MHP'nin İl Başkanı olduğunu iddia eden ama bir türlü yönetimini bir arada uzun zamandır göremediğimiz yani aslında bırakınız partiyi elinde yönetimi dahil kalmayan zevat Muhterem Kuruçay sosyal paylaşım sitesi üzerinden daha önce gerçekleştirdiği sahte kabadayı pozlarına yenilerini ekliyor ve saçma sapan paylaşımlarla yine kafasının attığını FETÖ'cülükle suçluyor. Tabi bize dokunamıyor ne yapsın garibim? Bizimle ilgili söyleyecek tek cümlesi yok. Ama Uşak Üniversitesi Rektörü Sait Çelik'i Darbenin Uşak'taki 2 Numarası ilan ediveriyor ve aynı Rektör'ü kendisinin hapse attırdığını ima da etmiyor açıkça yazıyor. Hatta ileri gidiyor Erdoğan'ın bir zamanlar Ergenekon dosyasının Savcısı benim dediği gibi FETÖ dosyasının savcısı olduğunu bile yazabiliyor. Yetinmiyor soruşturmayı yürüten bazı bürokratları rant elde etmekle suçluyor. Yetinmiyor bazı gazetecilerin hatta halen görevde olan Sayın Uşak Vali'sinin ve bazı Ak Partili Belediye Meclisi Üyelerinin de FETÖ'cü olduğunu sağda solda söylüyor. E tabi bozacı olurda şıracı şahit olmaz mı? Aynı iddiaları aynı kişilerle ilgili Belediyenin hiç bir siyasi sorumluluğu olmayan sorumsuz ve her anlamda sorunlu Başkan Yardımcısı Ufuk Uğur'da dile getiriyor. Böylece iki ayrı çevreden aynı isimlerle iglili bir algı oluşturulmaya çalışılıyor.

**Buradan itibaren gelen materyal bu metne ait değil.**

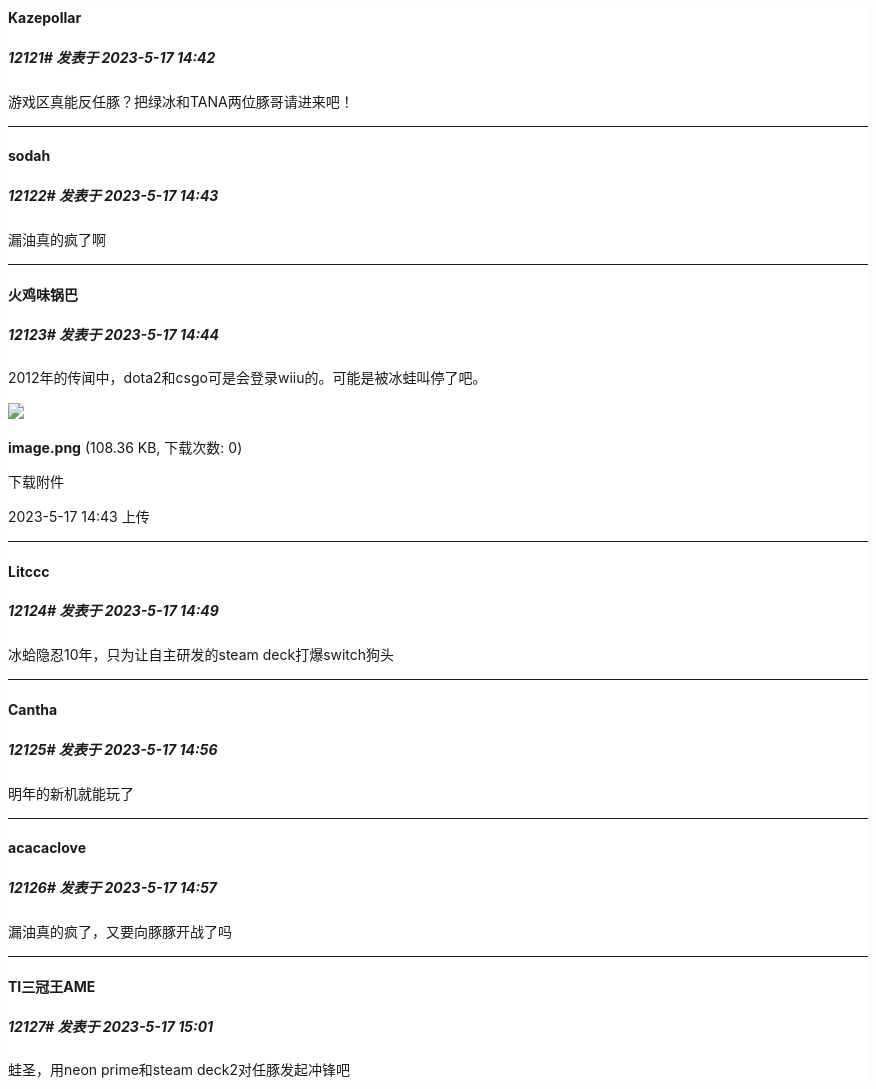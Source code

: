 ####  Kazepollar  
##### 12121#       发表于 2023-5-17 14:42

游戏区真能反任豚？把绿冰和TANA两位豚哥请进来吧！

*****

####  sodah  
##### 12122#       发表于 2023-5-17 14:43

漏油真的疯了啊

*****

####  火鸡味锅巴  
##### 12123#       发表于 2023-5-17 14:44

2012年的传闻中，dota2和csgo可是会登录wiiu的。可能是被冰蛙叫停了吧。

<img src="https://img.saraba1st.com/forum/202305/17/144314bk2fc9vifqi41q4u.png" referrerpolicy="no-referrer">

<strong>image.png</strong> (108.36 KB, 下载次数: 0)

下载附件

2023-5-17 14:43 上传

*****

####  Litccc  
##### 12124#       发表于 2023-5-17 14:49

冰蛤隐忍10年，只为让自主研发的steam deck打爆switch狗头

*****

####  Cantha  
##### 12125#       发表于 2023-5-17 14:56

明年的新机就能玩了

*****

####  acacaclove  
##### 12126#       发表于 2023-5-17 14:57

漏油真的疯了，又要向豚豚开战了吗

*****

####  TI三冠王AME  
##### 12127#       发表于 2023-5-17 15:01

蛙圣，用neon prime和steam deck2对任豚发起冲锋吧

Yazı uzayacak ama varsın uzasın adımız çıktı nasıl olsa? Uzun yazan adam diye. Bir zahmet okuyun artık uzun demeyin. Burada yeri gelmişken Rektör ün FETÖ'cü olduğuna ilişkin dava ile ilgili bir çift kelam etmek istiyorum. Baştan söyleyeyim Rektör Çelik'in Pensilivanya ziyareti dahil Fetullahçılara yakınlığı ile ilgili pek çok haberi Uşak halkı bizden işitti geçmişte ve geçmişte Rektör'ü yanlış yaptığına ilişkin eleştiren tek kişi vede kurumsal kimlik bizdik. Sitemizin Mehmet Ali Kandilli, Vedat Orhan, Mustafa Yüce gibi pek çok yazarı bu konularda değişik bakış açıları ile eleştiriler getirmişti. Ama şunu belirtmeliyim ki bu eleştirilerin yada haberlerin tamamı 17/25 Aralık öncesine aitti. Yani Fetullah hareketi henüz Hizmet hareketi olarak tanımlanıp FETÖ olarak ilan edilmemişken. 17/25 Aralık sonrasına ilişkin benim şahsen bildiğim yada duyduğum FETÖ bağlantısı yok. Elbette ki bizim duymadığımız bir takım temasları olmuş olabilir bu da bizim değil hukukun sorunu kaldı ki bu konu hukuka intikal etmiş bir konu ve ben pek Hukuka intikal eden konularda yazıp çizmeyi sevmem. 17/25 Aralığın Milat kabul edilmesi doğru mudur? Değil midir? Bu tartışmada benim boyumu aşar çünkü hukukçu değilim. Ama sizde takdir edersiniz ki bir Milat almazsak bu konuda işin içinden çıkılması pek mümkün görünmüyor ve kabul etsekte etmesekte bu tarihlerin Milat kabul edilmesi gerektiğini söyleyenler şu anda ülkemizi idare edip bu soruşturmanın açılmasını ve yapılmasını isteyenler.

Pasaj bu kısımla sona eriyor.